- WORK INSTRUCTIONS -
Return the following from the records below: each line, word for word, starting with the line that contains "When the volunteers" and going on through the line that contains "[3]: http://www.prestashop.com/en/download", with nothing outside that range.

- EXTRACTED MATERIAL -
"""

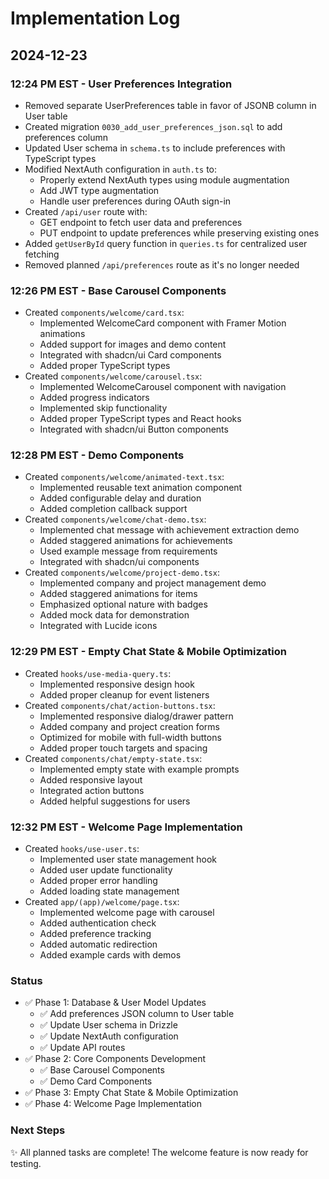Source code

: # Implementation Log

## 2024-12-23

### 12:24 PM EST - User Preferences Integration
- Removed separate UserPreferences table in favor of JSONB column in User table
- Created migration `0030_add_user_preferences_json.sql` to add preferences column
- Updated User schema in `schema.ts` to include preferences with TypeScript types
- Modified NextAuth configuration in `auth.ts` to:
  - Properly extend NextAuth types using module augmentation
  - Add JWT type augmentation
  - Handle user preferences during OAuth sign-in
- Created `/api/user` route with:
  - GET endpoint to fetch user data and preferences
  - PUT endpoint to update preferences while preserving existing ones
- Added `getUserById` query function in `queries.ts` for centralized user fetching
- Removed planned `/api/preferences` route as it's no longer needed

### 12:26 PM EST - Base Carousel Components
- Created `components/welcome/card.tsx`:
  - Implemented WelcomeCard component with Framer Motion animations
  - Added support for images and demo content
  - Integrated with shadcn/ui Card components
  - Added proper TypeScript types
- Created `components/welcome/carousel.tsx`:
  - Implemented WelcomeCarousel component with navigation
  - Added progress indicators
  - Implemented skip functionality
  - Added proper TypeScript types and React hooks
  - Integrated with shadcn/ui Button components

### 12:28 PM EST - Demo Components
- Created `components/welcome/animated-text.tsx`:
  - Implemented reusable text animation component
  - Added configurable delay and duration
  - Added completion callback support
- Created `components/welcome/chat-demo.tsx`:
  - Implemented chat message with achievement extraction demo
  - Added staggered animations for achievements
  - Used example message from requirements
  - Integrated with shadcn/ui components
- Created `components/welcome/project-demo.tsx`:
  - Implemented company and project management demo
  - Added staggered animations for items
  - Emphasized optional nature with badges
  - Added mock data for demonstration
  - Integrated with Lucide icons

### 12:29 PM EST - Empty Chat State & Mobile Optimization
- Created `hooks/use-media-query.ts`:
  - Implemented responsive design hook
  - Added proper cleanup for event listeners
- Created `components/chat/action-buttons.tsx`:
  - Implemented responsive dialog/drawer pattern
  - Added company and project creation forms
  - Optimized for mobile with full-width buttons
  - Added proper touch targets and spacing
- Created `components/chat/empty-state.tsx`:
  - Implemented empty state with example prompts
  - Added responsive layout
  - Integrated action buttons
  - Added helpful suggestions for users

### 12:32 PM EST - Welcome Page Implementation
- Created `hooks/use-user.ts`:
  - Implemented user state management hook
  - Added user update functionality
  - Added proper error handling
  - Added loading state management
- Created `app/(app)/welcome/page.tsx`:
  - Implemented welcome page with carousel
  - Added authentication check
  - Added preference tracking
  - Added automatic redirection
  - Added example cards with demos

### Status
- ✅ Phase 1: Database & User Model Updates
  - ✅ Add preferences JSON column to User table
  - ✅ Update User schema in Drizzle
  - ✅ Update NextAuth configuration
  - ✅ Update API routes
- ✅ Phase 2: Core Components Development
  - ✅ Base Carousel Components
  - ✅ Demo Card Components
- ✅ Phase 3: Empty Chat State & Mobile Optimization
- ✅ Phase 4: Welcome Page Implementation

### Next Steps
✨ All planned tasks are complete! The welcome feature is now ready for testing.
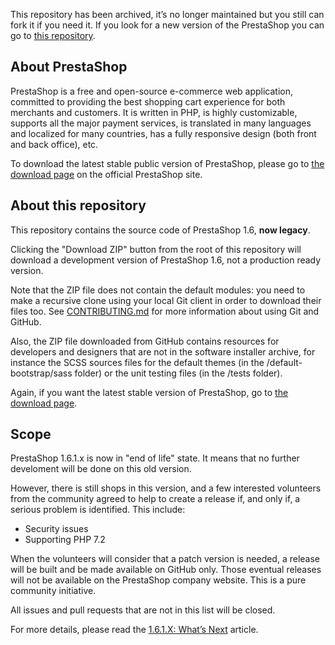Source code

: This repository has been archived, it’s no longer maintained but you still can fork it if you need it. If you look for a new version of the PrestaShop you can go to [this repository](https://github.com/PrestaShop/PrestaShop).

About PrestaShop
--------

PrestaShop is a free and open-source e-commerce web application, committed to providing the best shopping cart experience for both merchants and customers. It is written in PHP, is highly customizable, supports all the major payment services, is translated in many languages and localized for many countries, has a fully responsive design (both front and back office), etc.

To download the latest stable public version of PrestaShop, please go to [the download page][3] on the official PrestaShop site.


About this repository
--------

This repository contains the source code of PrestaShop 1.6, **now legacy**.

Clicking the "Download ZIP" button from the root of this repository will download a development version of PrestaShop 1.6, not a production ready version.

Note that the ZIP file does not contain the default modules: you need to make a recursive clone using your local Git client in order to download their files too. See [CONTRIBUTING.md][2] for more information about using Git and GitHub.

Also, the ZIP file downloaded from GitHub contains resources for developers and designers that are not in the software installer archive, for instance the SCSS sources files for the default themes (in the /default-bootstrap/sass folder) or the unit testing files (in the /tests folder).

Again, if you want the latest stable version of PrestaShop, go to [the download page][3].

Scope
---------

PrestaShop 1.6.1.x is now in "end of life" state. It means that no further develoment will be done on this old version.

However, there is still shops in this version, and a few interested volunteers from the community agreed to help to create a release if, and only if, a serious problem is identified. This include:

- Security issues
- Supporting PHP 7.2

When the volunteers will consider that a patch version is needed, a release will be built and be made available on GitHub only. Those eventual releases will not be available on the PrestaShop company website. This is a pure community initiative.

All issues and pull requests that are not in this list will be closed.

For more details, please read the [1.6.1.X: What’s Next][4] article.

[2]: CONTRIBUTING.md
[3]: http://www.prestashop.com/en/download
[4]: http://build.prestashop.com/news/1.6.1.x-what-s-next/
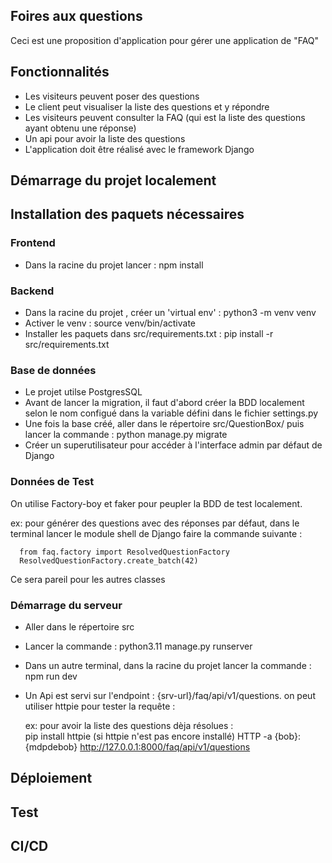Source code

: ## Foires aux questions

Ceci est une proposition d'application pour gérer une application de "FAQ" 

## Fonctionnalités 

- Les visiteurs peuvent poser des questions
- Le client peut visualiser la liste des questions et y répondre
- Les visiteurs peuvent consulter la FAQ (qui est la liste des questions ayant obtenu une réponse)
- Un api pour avoir la liste des questions 
- L'application doit être réalisé avec le framework Django


## Démarrage du projet localement

## Installation des paquets nécessaires

### Frontend
- Dans la racine du projet lancer : npm install

### Backend
 - Dans la racine du projet , créer un 'virtual env' :  python3 -m venv venv
 - Activer le venv : source venv/bin/activate
 - Installer les paquets dans src/requirements.txt :   pip install -r src/requirements.txt

### Base de données
 - Le projet utilse PostgresSQL
 - Avant de lancer la migration, il faut d'abord créer la BDD localement selon le nom configué dans la variable défini dans le fichier settings.py
 - Une fois la base créé, aller dans le répertoire src/QuestionBox/ puis lancer la commande : python manage.py migrate
 - Créer un superutilisateur pour accéder à l'interface admin par défaut de Django

### Données de Test

   On utilise Factory-boy et  faker pour peupler la BDD de test localement.

   ex: pour générer des questions avec des réponses par défaut,  dans le terminal lancer le module shell de Django faire la commande suivante :
   
      from faq.factory import ResolvedQuestionFactory
      ResolvedQuestionFactory.create_batch(42) 

   Ce sera pareil pour les autres classes

### Démarrage du serveur 
  - Aller dans le répertoire src
  - Lancer la commande : python3.11 manage.py runserver
  - Dans un autre terminal, dans la racine du projet lancer la commande :  npm run dev
  - Un Api est servi sur l'endpoint : {srv-url}/faq/api/v1/questions. on peut utiliser httpie pour tester la requête : 

    ex: pour avoir la liste des questions dèja résolues :   
    pip install httpie (si httpie n'est pas encore installé)
    HTTP -a {bob}:{mdpdebob} http://127.0.0.1:8000/faq/api/v1/questions

## Déploiement
## Test
## CI/CD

"""

- RESPONSE BELOW -
When the volunteers will consider that a patch version is needed, a release will be built and be made available on GitHub only. Those eventual releases will not be available on the PrestaShop company website. This is a pure community initiative.

All issues and pull requests that are not in this list will be closed.

For more details, please read the [1.6.1.X: What’s Next][4] article.

[2]: CONTRIBUTING.md
[3]: http://www.prestashop.com/en/download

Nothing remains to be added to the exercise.